> [What to work on]: Return only the lines from the top of the data down to the one that holds "click **Workloads \>", both included, without any pictures.

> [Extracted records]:
=== Section Start ===

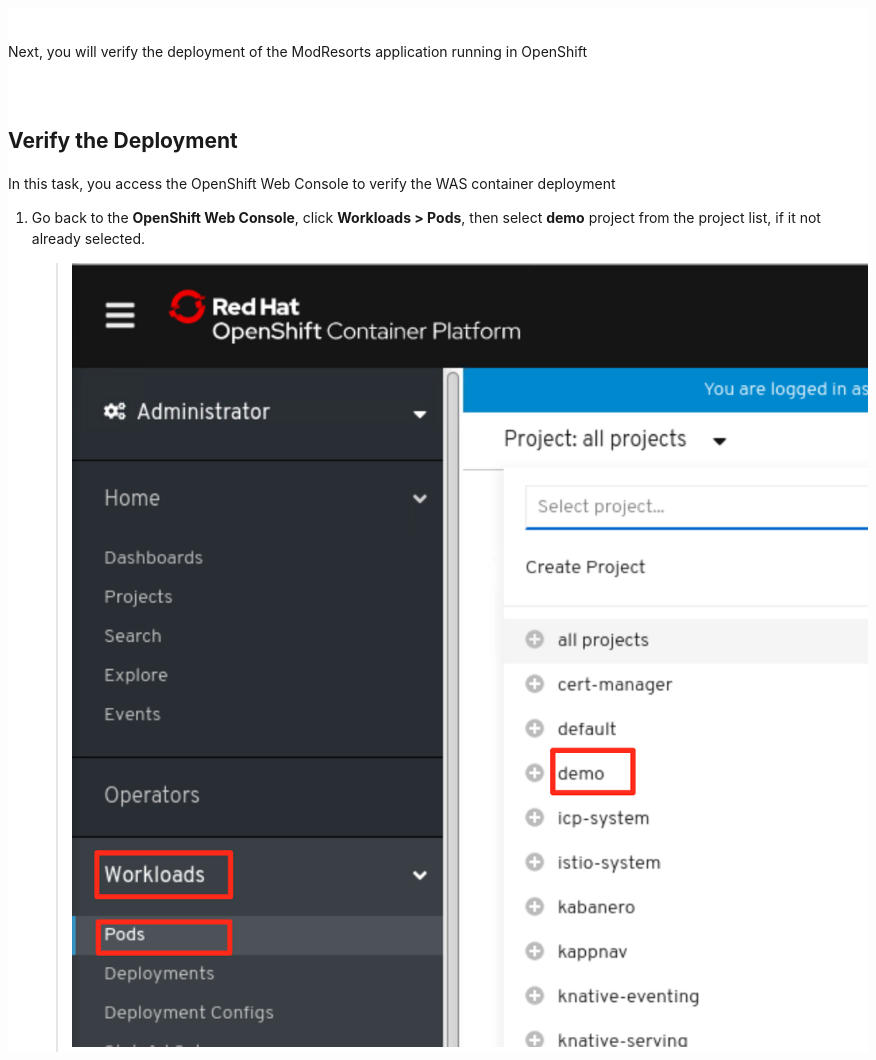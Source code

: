 <br>

Next, you will verify the deployment of the ModResorts application running in OpenShift

<br> 

## **Verify the Deployment**

In this task, you access the OpenShift Web Console to verify the WAS container deployment

1.  Go back to the **OpenShift Web Console**, click **Workloads \>
    Pods**, then select **demo** project from the project list, if it not already selected.

    > ![A screenshot of a cell phone Description automatically generated](./itc20/media/image41.png)
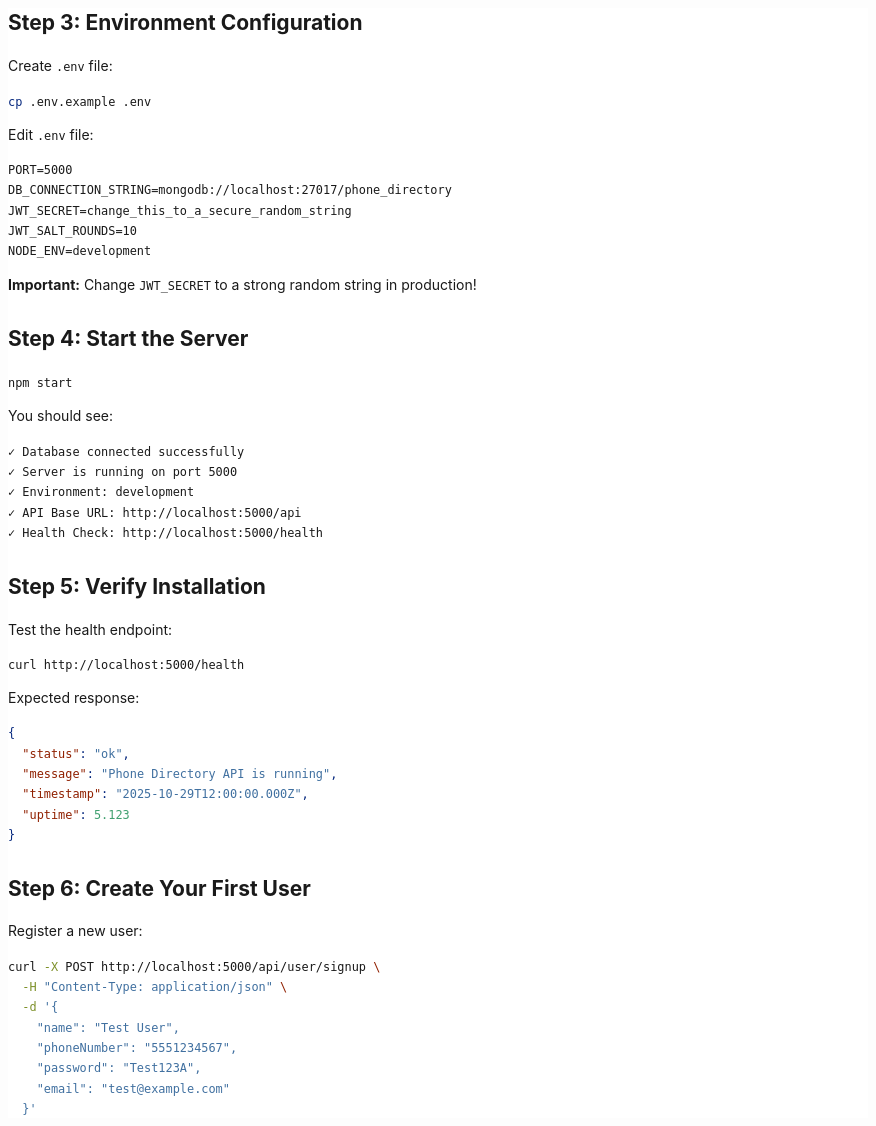 ## Step 3: Environment Configuration

Create `.env` file:
```bash
cp .env.example .env
```

Edit `.env` file:
```env
PORT=5000
DB_CONNECTION_STRING=mongodb://localhost:27017/phone_directory
JWT_SECRET=change_this_to_a_secure_random_string
JWT_SALT_ROUNDS=10
NODE_ENV=development
```

**Important:** Change `JWT_SECRET` to a strong random string in production!

## Step 4: Start the Server

```bash
npm start
```

You should see:
```
✓ Database connected successfully
✓ Server is running on port 5000
✓ Environment: development
✓ API Base URL: http://localhost:5000/api
✓ Health Check: http://localhost:5000/health
```

## Step 5: Verify Installation

Test the health endpoint:
```bash
curl http://localhost:5000/health
```

Expected response:
```json
{
  "status": "ok",
  "message": "Phone Directory API is running",
  "timestamp": "2025-10-29T12:00:00.000Z",
  "uptime": 5.123
}
```

## Step 6: Create Your First User

Register a new user:
```bash
curl -X POST http://localhost:5000/api/user/signup \
  -H "Content-Type: application/json" \
  -d '{
    "name": "Test User",
    "phoneNumber": "5551234567",
    "password": "Test123A",
    "email": "test@example.com"
  }'
```
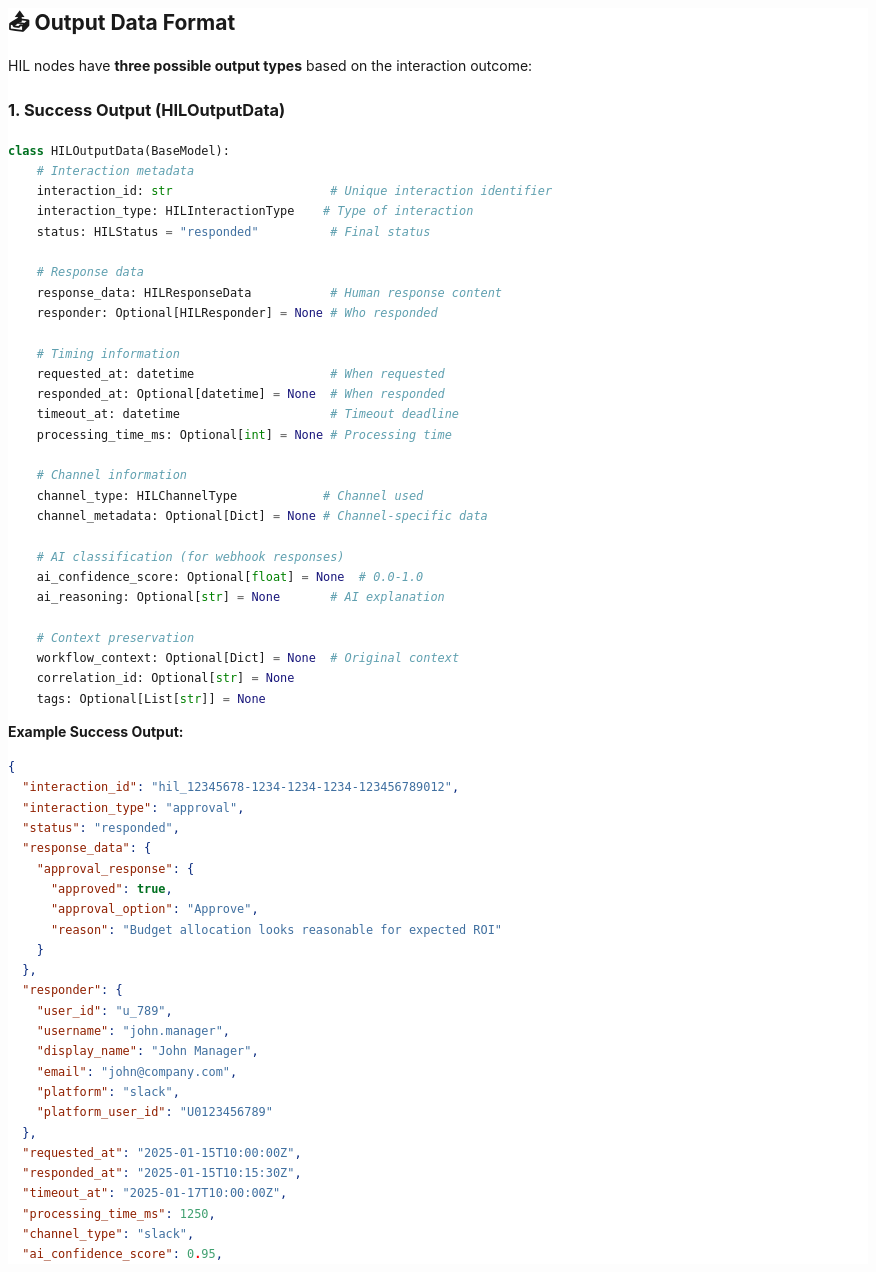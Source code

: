 ## 📤 Output Data Format

HIL nodes have **three possible output types** based on the interaction outcome:

### 1. Success Output (HILOutputData)

```python
class HILOutputData(BaseModel):
    # Interaction metadata
    interaction_id: str                      # Unique interaction identifier
    interaction_type: HILInteractionType    # Type of interaction
    status: HILStatus = "responded"          # Final status

    # Response data
    response_data: HILResponseData           # Human response content
    responder: Optional[HILResponder] = None # Who responded

    # Timing information
    requested_at: datetime                   # When requested
    responded_at: Optional[datetime] = None  # When responded
    timeout_at: datetime                     # Timeout deadline
    processing_time_ms: Optional[int] = None # Processing time

    # Channel information
    channel_type: HILChannelType            # Channel used
    channel_metadata: Optional[Dict] = None # Channel-specific data

    # AI classification (for webhook responses)
    ai_confidence_score: Optional[float] = None  # 0.0-1.0
    ai_reasoning: Optional[str] = None       # AI explanation

    # Context preservation
    workflow_context: Optional[Dict] = None  # Original context
    correlation_id: Optional[str] = None
    tags: Optional[List[str]] = None
```

**Example Success Output:**
```json
{
  "interaction_id": "hil_12345678-1234-1234-1234-123456789012",
  "interaction_type": "approval",
  "status": "responded",
  "response_data": {
    "approval_response": {
      "approved": true,
      "approval_option": "Approve",
      "reason": "Budget allocation looks reasonable for expected ROI"
    }
  },
  "responder": {
    "user_id": "u_789",
    "username": "john.manager",
    "display_name": "John Manager",
    "email": "john@company.com",
    "platform": "slack",
    "platform_user_id": "U0123456789"
  },
  "requested_at": "2025-01-15T10:00:00Z",
  "responded_at": "2025-01-15T10:15:30Z",
  "timeout_at": "2025-01-17T10:00:00Z",
  "processing_time_ms": 1250,
  "channel_type": "slack",
  "ai_confidence_score": 0.95,
```
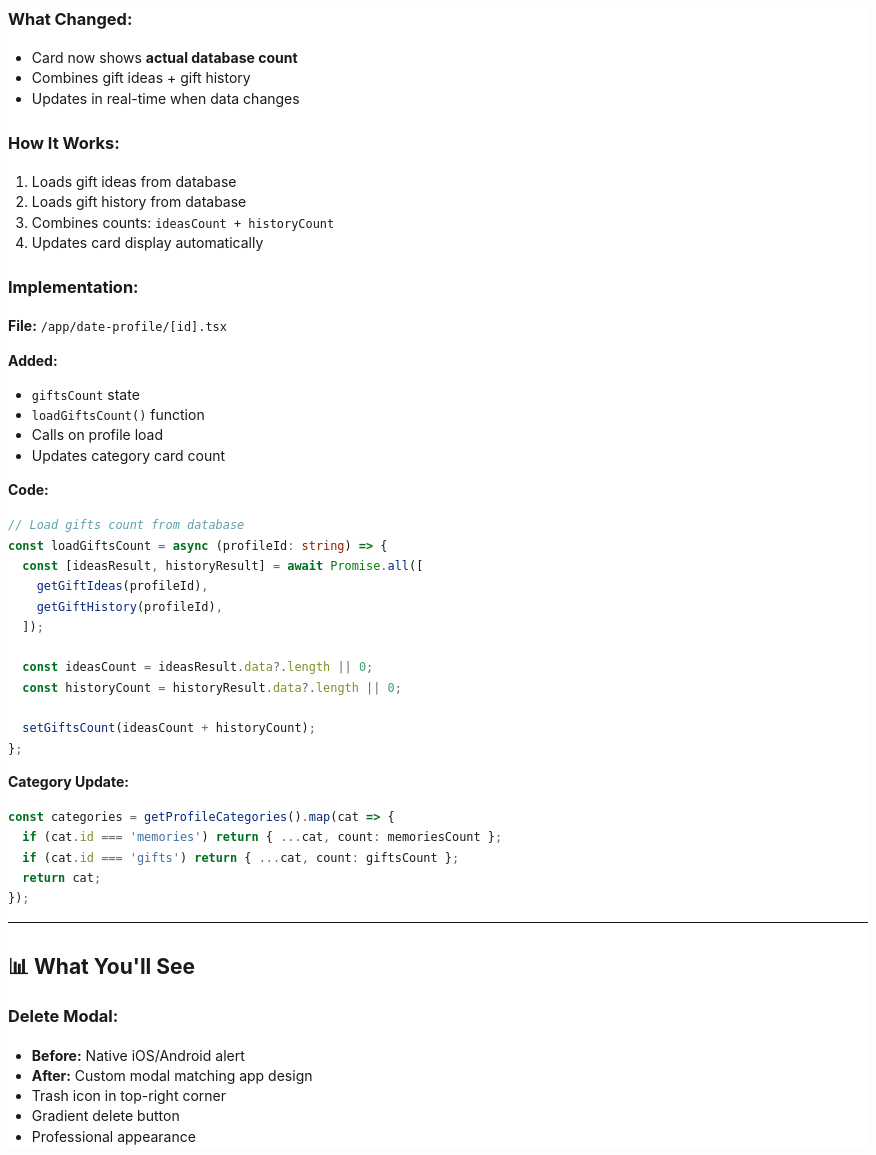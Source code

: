 ### **What Changed:**
- Card now shows **actual database count**
- Combines gift ideas + gift history
- Updates in real-time when data changes

### **How It Works:**
1. Loads gift ideas from database
2. Loads gift history from database
3. Combines counts: `ideasCount + historyCount`
4. Updates card display automatically

### **Implementation:**
**File:** `/app/date-profile/[id].tsx`

**Added:**
- `giftsCount` state
- `loadGiftsCount()` function
- Calls on profile load
- Updates category card count

**Code:**
```typescript
// Load gifts count from database
const loadGiftsCount = async (profileId: string) => {
  const [ideasResult, historyResult] = await Promise.all([
    getGiftIdeas(profileId),
    getGiftHistory(profileId),
  ]);
  
  const ideasCount = ideasResult.data?.length || 0;
  const historyCount = historyResult.data?.length || 0;
  
  setGiftsCount(ideasCount + historyCount);
};
```

**Category Update:**
```typescript
const categories = getProfileCategories().map(cat => {
  if (cat.id === 'memories') return { ...cat, count: memoriesCount };
  if (cat.id === 'gifts') return { ...cat, count: giftsCount };
  return cat;
});
```

---

## 📊 **What You'll See**

### **Delete Modal:**
- **Before:** Native iOS/Android alert
- **After:** Custom modal matching app design
- Trash icon in top-right corner
- Gradient delete button
- Professional appearance
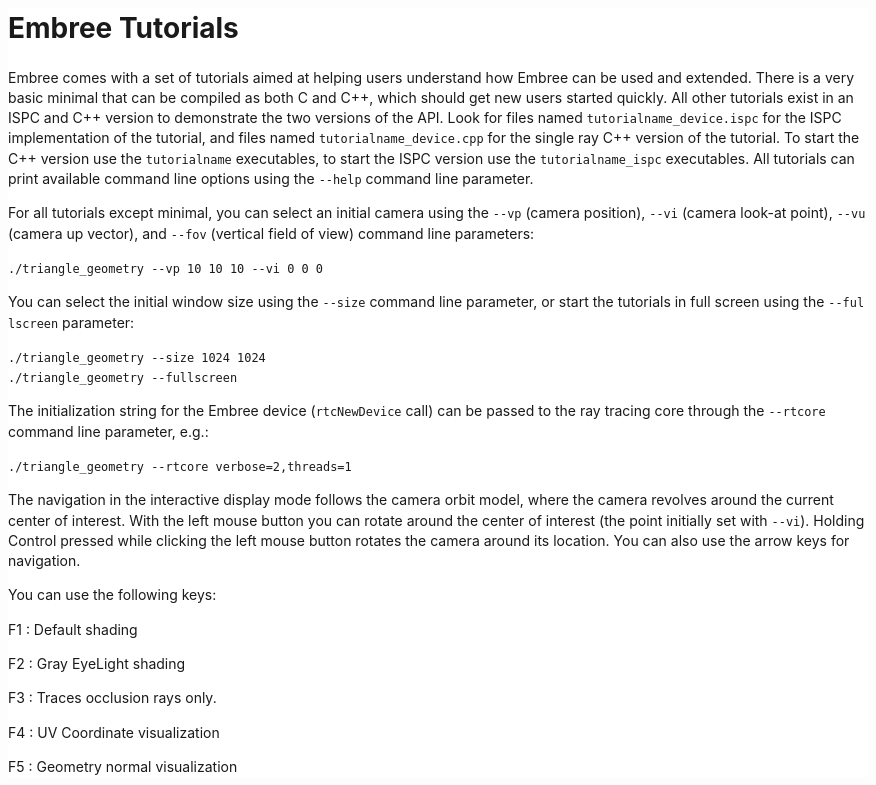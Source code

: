 Embree Tutorials
================

Embree comes with a set of tutorials aimed at helping users understand
how Embree can be used and extended. There is a very basic minimal
that can be compiled as both C and C++, which should get new users started quickly. 
All other tutorials exist in an ISPC and C++ version to demonstrate 
the two versions of the API. Look for files
named `tutorialname_device.ispc` for the ISPC implementation of the
tutorial, and files named `tutorialname_device.cpp` for the single ray C++
version of the tutorial. To start the C++ version use the `tutorialname`
executables, to start the ISPC version use the `tutorialname_ispc`
executables. All tutorials can print available command line options
using the `--help` command line parameter.

For all tutorials except minimal, you can select an initial camera using 
the `--vp` (camera position), `--vi` (camera look-at point), `--vu` 
(camera up vector), and `--fov` (vertical field of view) command line 
parameters:

    ./triangle_geometry --vp 10 10 10 --vi 0 0 0

You can select the initial window size using the `--size` command line
parameter, or start the tutorials in full screen using the `--fullscreen`
parameter:

    ./triangle_geometry --size 1024 1024
    ./triangle_geometry --fullscreen

The initialization string for the Embree device (`rtcNewDevice` call)
can be passed to the ray tracing core through the `--rtcore` command
line parameter, e.g.:

    ./triangle_geometry --rtcore verbose=2,threads=1

The navigation in the interactive display mode follows the camera orbit
model, where the camera revolves around the current center of interest.
With the left mouse button you can rotate around the center of interest
(the point initially set with `--vi`). Holding Control pressed while
clicking the left mouse button rotates the camera around its location.
You can also use the arrow keys for navigation.

You can use the following keys:

F1
:   Default shading

F2
:   Gray EyeLight shading

F3
:   Traces occlusion rays only.

F4
:   UV Coordinate visualization

F5
:   Geometry normal visualization

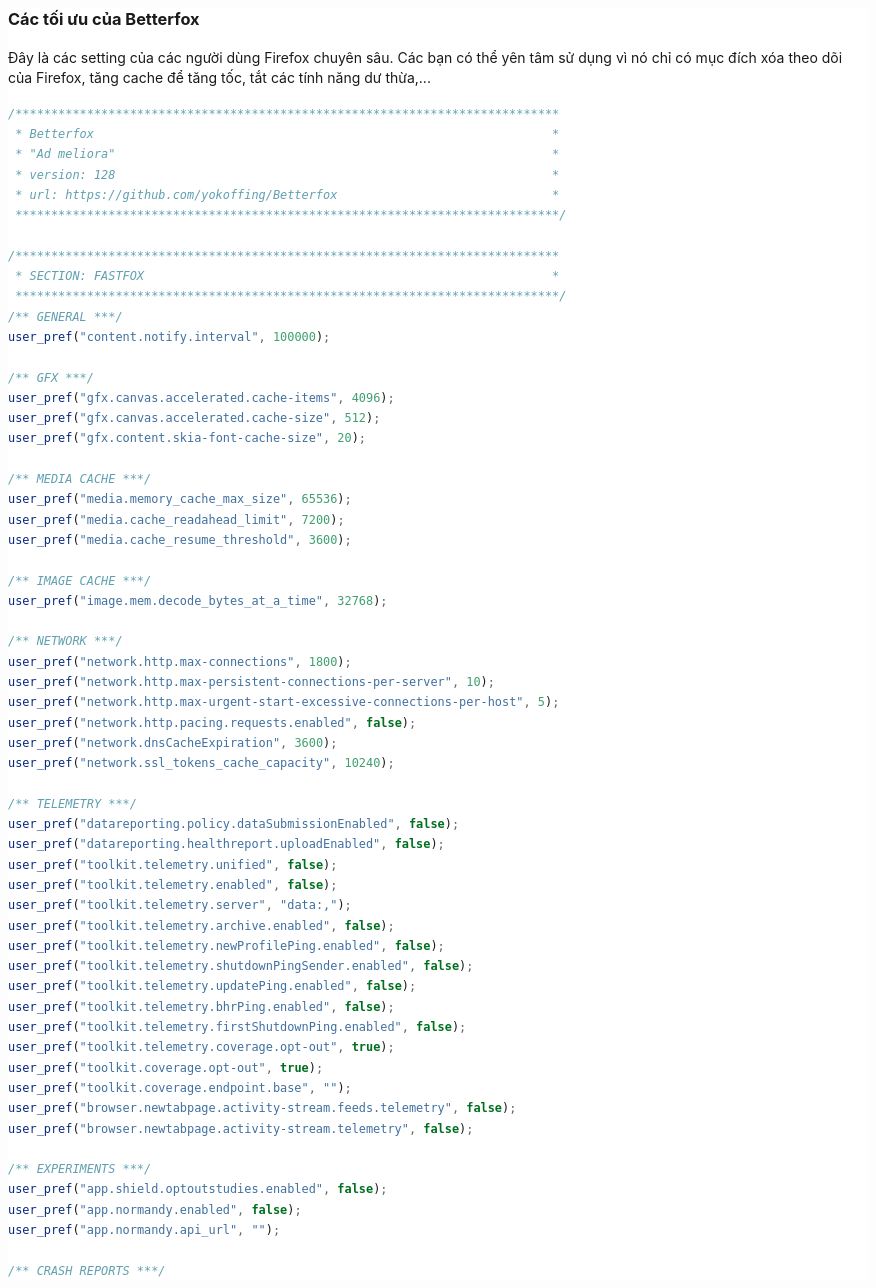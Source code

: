 ### Các tối ưu của Betterfox

Đây là các setting của các người dùng Firefox chuyên sâu. Các bạn có thể yên tâm sử dụng vì nó chỉ có mục đích xóa theo dõi của Firefox, tăng cache để tăng tốc, tắt các tính năng dư thừa,...

```javascript
/****************************************************************************
 * Betterfox                                                                *
 * "Ad meliora"                                                             *
 * version: 128                                                             *
 * url: https://github.com/yokoffing/Betterfox                              *
 ****************************************************************************/

/****************************************************************************
 * SECTION: FASTFOX                                                         *
 ****************************************************************************/
/** GENERAL ***/
user_pref("content.notify.interval", 100000);

/** GFX ***/
user_pref("gfx.canvas.accelerated.cache-items", 4096);
user_pref("gfx.canvas.accelerated.cache-size", 512);
user_pref("gfx.content.skia-font-cache-size", 20);

/** MEDIA CACHE ***/
user_pref("media.memory_cache_max_size", 65536);
user_pref("media.cache_readahead_limit", 7200);
user_pref("media.cache_resume_threshold", 3600);

/** IMAGE CACHE ***/
user_pref("image.mem.decode_bytes_at_a_time", 32768);

/** NETWORK ***/
user_pref("network.http.max-connections", 1800);
user_pref("network.http.max-persistent-connections-per-server", 10);
user_pref("network.http.max-urgent-start-excessive-connections-per-host", 5);
user_pref("network.http.pacing.requests.enabled", false);
user_pref("network.dnsCacheExpiration", 3600);
user_pref("network.ssl_tokens_cache_capacity", 10240);

/** TELEMETRY ***/
user_pref("datareporting.policy.dataSubmissionEnabled", false);
user_pref("datareporting.healthreport.uploadEnabled", false);
user_pref("toolkit.telemetry.unified", false);
user_pref("toolkit.telemetry.enabled", false);
user_pref("toolkit.telemetry.server", "data:,");
user_pref("toolkit.telemetry.archive.enabled", false);
user_pref("toolkit.telemetry.newProfilePing.enabled", false);
user_pref("toolkit.telemetry.shutdownPingSender.enabled", false);
user_pref("toolkit.telemetry.updatePing.enabled", false);
user_pref("toolkit.telemetry.bhrPing.enabled", false);
user_pref("toolkit.telemetry.firstShutdownPing.enabled", false);
user_pref("toolkit.telemetry.coverage.opt-out", true);
user_pref("toolkit.coverage.opt-out", true);
user_pref("toolkit.coverage.endpoint.base", "");
user_pref("browser.newtabpage.activity-stream.feeds.telemetry", false);
user_pref("browser.newtabpage.activity-stream.telemetry", false);

/** EXPERIMENTS ***/
user_pref("app.shield.optoutstudies.enabled", false);
user_pref("app.normandy.enabled", false);
user_pref("app.normandy.api_url", "");

/** CRASH REPORTS ***/
```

=== Section End ===

> [Answer section]:
Source code

: <br>

Next, you will verify the deployment of the ModResorts application running in OpenShift

<br> 

## **Verify the Deployment**

In this task, you access the OpenShift Web Console to verify the WAS container deployment

1.  Go back to the **OpenShift Web Console**, click **Workloads \>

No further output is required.